Pseudonymised Information and Data Masking Explained

The GDPR strongly recommends two principles be adhered to in relation to organisations and their data: anonymisation and pseudonymisation. Although these processes sound quite similar, they are both distinctly different in terms of implication and requirements.

What is Personal Data?

Before we examine these processes, it’s perhaps worth first considering a key definition. ‘Personal data’, is unsurprisingly a core concept in the GDPR and is defined as any information relating to an identified or identifiable person (the data subject), that could be used, or potentially used to identify an individual.

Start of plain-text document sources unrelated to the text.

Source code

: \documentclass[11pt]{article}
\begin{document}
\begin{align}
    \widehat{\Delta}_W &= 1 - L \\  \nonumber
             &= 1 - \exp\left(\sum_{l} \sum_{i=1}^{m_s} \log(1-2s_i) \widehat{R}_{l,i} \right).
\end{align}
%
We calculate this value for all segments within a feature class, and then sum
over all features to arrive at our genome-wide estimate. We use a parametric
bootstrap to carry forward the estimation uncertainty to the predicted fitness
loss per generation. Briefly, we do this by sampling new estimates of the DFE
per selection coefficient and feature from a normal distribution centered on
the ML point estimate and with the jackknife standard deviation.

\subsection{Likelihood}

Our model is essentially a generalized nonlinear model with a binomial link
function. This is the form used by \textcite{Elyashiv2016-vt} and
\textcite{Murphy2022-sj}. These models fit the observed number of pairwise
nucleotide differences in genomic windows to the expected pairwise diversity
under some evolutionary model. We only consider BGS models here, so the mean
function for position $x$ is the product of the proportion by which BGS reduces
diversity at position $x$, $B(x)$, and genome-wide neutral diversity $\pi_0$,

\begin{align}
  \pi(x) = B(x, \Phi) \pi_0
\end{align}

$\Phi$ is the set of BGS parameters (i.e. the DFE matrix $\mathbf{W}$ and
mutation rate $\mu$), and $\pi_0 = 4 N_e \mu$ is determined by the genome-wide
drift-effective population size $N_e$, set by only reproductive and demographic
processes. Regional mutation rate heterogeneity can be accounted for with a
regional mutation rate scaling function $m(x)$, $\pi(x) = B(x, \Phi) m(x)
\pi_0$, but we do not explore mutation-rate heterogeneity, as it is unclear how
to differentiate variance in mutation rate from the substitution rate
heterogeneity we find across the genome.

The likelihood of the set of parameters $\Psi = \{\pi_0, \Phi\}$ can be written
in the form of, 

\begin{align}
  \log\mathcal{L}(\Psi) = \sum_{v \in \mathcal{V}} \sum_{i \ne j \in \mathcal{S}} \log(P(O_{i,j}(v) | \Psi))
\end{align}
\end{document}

This identifiable information includes the obvious categories of name, age, address etc. Though there also exists ‘special categories of personal data’, constituting a far more exhaustive and extensive list of personal data points, all of which are considered particularly sensitive in nature and are thus subject to a higher level of protection.

Pseudonymisation vs. Anonymisation

This technique takes a data set of personal information and either replaces or removes the data that can be used to identify an individual. This process removes the ability to attribute the information to a data subject, without additional information kept separately. This additional information must also be subject to technical and organisational measures to ensure that the data remains unattributable to the data subject.

Like the above process, anonymisation makes personal data no longer attributable to the data subject, though unlike pseudonymisation, this process does not allow for the process to be reversed. As a result, under the GDPR, properly anonymised data no longer can be categorised as personal data and is not subject to the same rules and regulations.

Techniques for Pseudonymisation

There are many methods that are used to pseudonymise information, of which there are those that are reversible and those which are not. The following different methods are utilised for varying purposes and each have their own strengths and weaknesses.

Scrambling is a technique that entails the mixing and obfuscation of letters. For example, the name Mathew, may once scrambled, become ‘Teamhw’ .

Data Blurring, perhaps best exemplified by facial blurring on video footage, renders data obsolete by approximating values and removing the ability to reverse said process.

Masking is a technique of obfuscation that allows data to only be used for certain purposes, whilst minimising information availability. This method is often employed when you are asked to verify phone or card numbers (e.g. XXX XXXX 5861).

Tokenisation substitutes sensitive data with a non-sensitive equivalent. A benign and randomly generated ‘token’ can then be used to access the original data. Baring no relation to the original data, tokens can even be single use, thus increasing their level of security. Tokens also allow organisations to minimise their access, and thus liability, to sensitive information.

Encryption is a process which transposes data into an unintelligible form, a process which can be extremely difficult to reverse, as without the correct ‘decryption key’ (which is kept separate from the encrypted data), even the most powerful computers on Earth would require thousands of years to ‘crack’ strong encryption methods.

Depending on your purposes and the nature of the data you are handling, one or more of these methods of pseudonymisation may be recommended, or even necessary under the GDPR. For instance, if you are handling any special categories of personal data or data that could be considered particularly sensitive, e.g. medical records, your requirements under the law would be different from something such as age group.